低温石墨烯/离子液纳米流体微量润滑磨削界面换热及摩擦学机理研究

This project proposes a new cooling and lubricating technique, which is cryogenic minimum quantity lubrication with graphene/ionic liquid nanofluid, in an effort to address the bottleneck that the minimum quantity lubrication technique cannot meet the cooling requirements in conventional grinding. The new technique takes advantage of the excellent heat transfer performance of graphene nanoparticles to increase the convective heat transfer coefficient. The ionic liquid with low pour point and extremely low vapour pressure is utilized to break through the restrictions on the heat transfer capacity, which are caused by the high pour point and film boiling of grinding fluids. The graphene nanoparticles possess extremely thin thickness, lamellar structure with low shear strength, and superhigh mechanical strength. The excellent properties above make graphene nanoparticles easier to enter into the grinding interface and to form lubricating film. Through studying the nanofluid properties, to synthesize the nanofluid with the optimal performance considering the thermo-physical and tribological properties. Through investigating the fluid field in the grinding zone, to reveal the influence mechanism of processing parameters on the wetted area, and to provide the optimal matching of the processing parameters. On this basis, through studying the heat transfer mechanism of the cryogenic aerosol jet on the grinding interface, to establish the quantitative relation between the convective heat transfer coefficient and spray parameters. Through researching the formation mechanism of the lubricating film on the grinding interface, to reveal the tribological mechanism of the graphene/ionic liquid nanofluid to reduce friction and to resist wear. Through carrying out grinding experiments for difficult-to-cut materials based on the new technique, to establish the grinding theory of cryogenic minimum quantity lubrication with graphene/ionic liquid nanofluid. This new technique will furthest promote the heat transfer ability of the minimum quantity lubrication technique, and will be hopeful to replace the traditional flood cooling and lubricating technique in conventional grinding. Therefore, this research has great theoretical significance, broad application prospect and practical economic value.

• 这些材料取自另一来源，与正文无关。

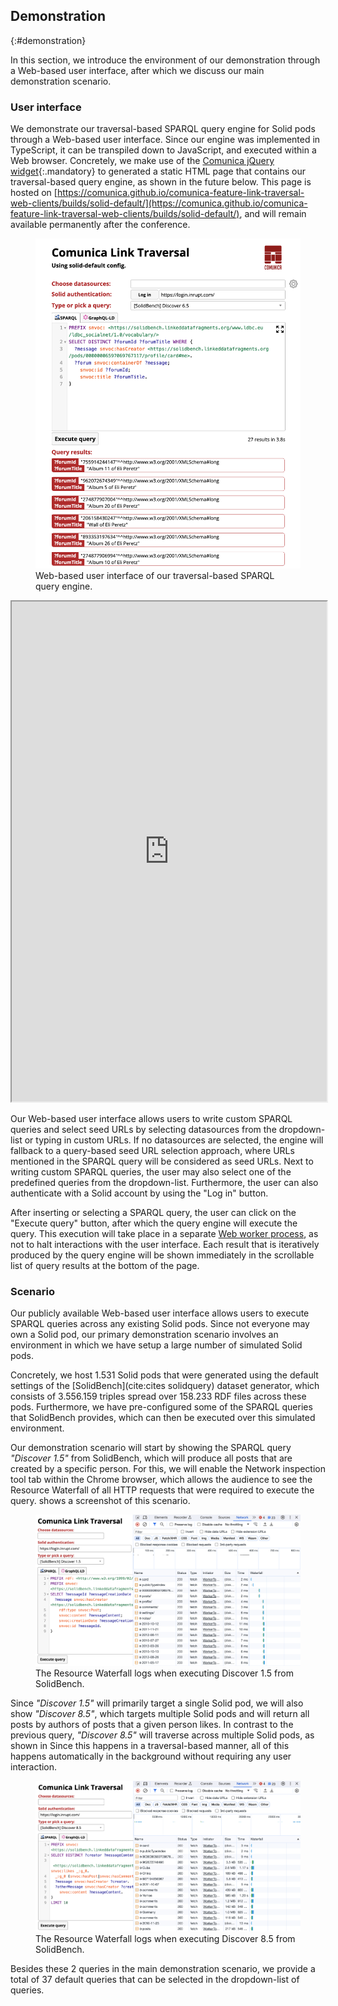 ## Demonstration
{:#demonstration}

In this section, we introduce the environment of our demonstration through a Web-based user interface,
after which we discuss our main demonstration scenario.

### User interface

We demonstrate our traversal-based SPARQL query engine for Solid pods through a Web-based user interface.
Since our engine was implemented in TypeScript, it can be transpiled down to JavaScript, and executed within a Web browser.
Concretely, we make use of the [Comunica jQuery widget](https://github.com/comunica/jQuery-Widget.js){:.mandatory}
to generated a static HTML page that contains our traversal-based query engine, as shown in the future below.
This page is hosted on [https://comunica.github.io/comunica-feature-link-traversal-web-clients/builds/solid-default/](https://comunica.github.io/comunica-feature-link-traversal-web-clients/builds/solid-default/), and will remain available permanently after the conference.

<div class="printonly">
<figure id="figure-ui-screenshot">
<img src="img/ui-screenshot.png" alt="User interface" class="img-narrow">
<figcaption markdown="block">
Web-based user interface of our traversal-based SPARQL query engine.
</figcaption>
</figure>
</div>

<div class="screenonly">
<iframe src="https://comunica.github.io/comunica-feature-link-traversal-web-clients/builds/solid-default/#query=PREFIX%20snvoc%3A%20%3Chttps%3A%2F%2Fsolidbench.linkeddatafragments.org%2Fwww.ldbc.eu%2Fldbc_socialnet%2F1.0%2Fvocabulary%2F%3E%0ASELECT%20DISTINCT%20%3FforumId%20%3FforumTitle%20WHERE%20%7B%0A%20%20%3Fmessage%20snvoc%3AhasCreator%20%3Chttps%3A%2F%2Fsolidbench.linkeddatafragments.org%2Fpods%2F00000006597069767117%2Fprofile%2Fcard%23me%3E.%0A%20%20%3Fforum%20snvoc%3AcontainerOf%20%3Fmessage%3B%0A%20%20%20%20snvoc%3Aid%20%3FforumId%3B%0A%20%20%20%20snvoc%3Atitle%20%3FforumTitle.%0A%7D" width="100%" height="800px"></iframe>
</div>

Our Web-based user interface allows users to write custom SPARQL queries
and select seed URLs by selecting datasources from the dropdown-list or typing in custom URLs.
If no datasources are selected, the engine will fallback to a query-based seed URL selection approach,
where URLs mentioned in the SPARQL query will be considered as seed URLs.
Next to writing custom SPARQL queries, the user may also select one of the predefined queries from the dropdown-list.
Furthermore, the user can also authenticate with a Solid account by using the "Log in" button.

After inserting or selecting a SPARQL query, the user can click on the "Execute query" button,
after which the query engine will execute the query.
This execution will take place in a separate [Web worker process](https://developer.mozilla.org/en-US/docs/Web/API/Web_Workers_API/Using_web_workers),
as not to halt interactions with the user interface.
Each result that is iteratively produced by the query engine will be shown immediately in the scrollable list of query results at the bottom of the page.

### Scenario

Our publicly available Web-based user interface allows users to execute SPARQL queries across any existing Solid pods.
Since not everyone may own a Solid pod, our primary demonstration scenario involves an environment
in which we have setup a large number of simulated Solid pods.

Concretely, we host 1.531 Solid pods that were generated using the default settings of the [SolidBench](cite:cites solidquery) dataset generator,
which consists of 3.556.159 triples spread over 158.233 RDF files across these pods.
Furthermore, we have pre-configured some of the SPARQL queries that SolidBench provides,
which can then be executed over this simulated environment.

Our demonstration scenario will start by showing the SPARQL query *"Discover 1.5"* from SolidBench,
which will produce all posts that are created by a specific person.
For this, we will enable the Network inspection tool tab within the Chrome browser,
which allows the audience to see the Resource Waterfall of all HTTP requests that were required to execute the query.
[](#figure-ui-resource-waterfall-1-5) shows a screenshot of this scenario.

<figure id="figure-ui-resource-waterfall-1-5">
<img src="img/ui-resource-waterfall-1-5.png" alt="Resource Waterfall for Discover 1.5" class="img-narrow">
<figcaption markdown="block">
The Resource Waterfall logs when executing Discover 1.5 from SolidBench.
</figcaption>
</figure>

Since *"Discover 1.5"* will primarily target a single Solid pod,
we will also show *"Discover 8.5"*, which targets multiple Solid pods
and will return all posts by authors of posts that a given person likes.
In contrast to the previous query, *"Discover 8.5"* will traverse across multiple Solid pods,
as shown in [](#figure-ui-resource-waterfall-8-5)
Since this happens in a traversal-based manner,
all of this happens automatically in the background without requiring any user interaction.

<figure id="figure-ui-resource-waterfall-8-5">
<img src="img/ui-resource-waterfall-8-5.png" alt="Resource Waterfall for Discover 8.5" class="img-narrow">
<figcaption markdown="block">
The Resource Waterfall logs when executing Discover 8.5 from SolidBench.
</figcaption>
</figure>

Besides these 2 queries in the main demonstration scenario,
we provide a total of 37 default queries that can be selected in the dropdown-list of queries.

针对普通磨削加工中微量润滑换热能力不足的瓶颈，提出一种新方法—低温石墨烯/离子液纳米流体微量润滑。利用石墨烯的突出传热性能增加对流换热系数，利用离子液的低倾点与极低蒸汽压，突破磨削液的高倾点及成膜沸腾对换热能力的限制。石墨烯的极薄厚度、低剪切强度层状结构和超高机械强度，更易进入磨削界面润滑成膜。通过纳米流体性能研究，综合考虑热物性与摩擦学性能，制备最优纳米流体。研究磨削区流场，揭示工艺参数对浸润面积的影响机制，给出最优匹配。在此基础上，研究低温气雾射流在磨削界面换热机理，建立对流换热系数与雾化参数的定量关系；研究石墨烯/离子液纳米流体在磨削界面润滑成膜机理，揭示减摩抗磨的摩擦学机理；开展基于该方法的难加工材料磨削实验，建立低温石墨烯/离子液纳米流体微量润滑磨削加工理论。该方法最大限度地提升了微量润滑的换热能力，有望取代浇注式冷却润滑的地位，因此具有重大理论意义、广阔应用前景和实际经济价值。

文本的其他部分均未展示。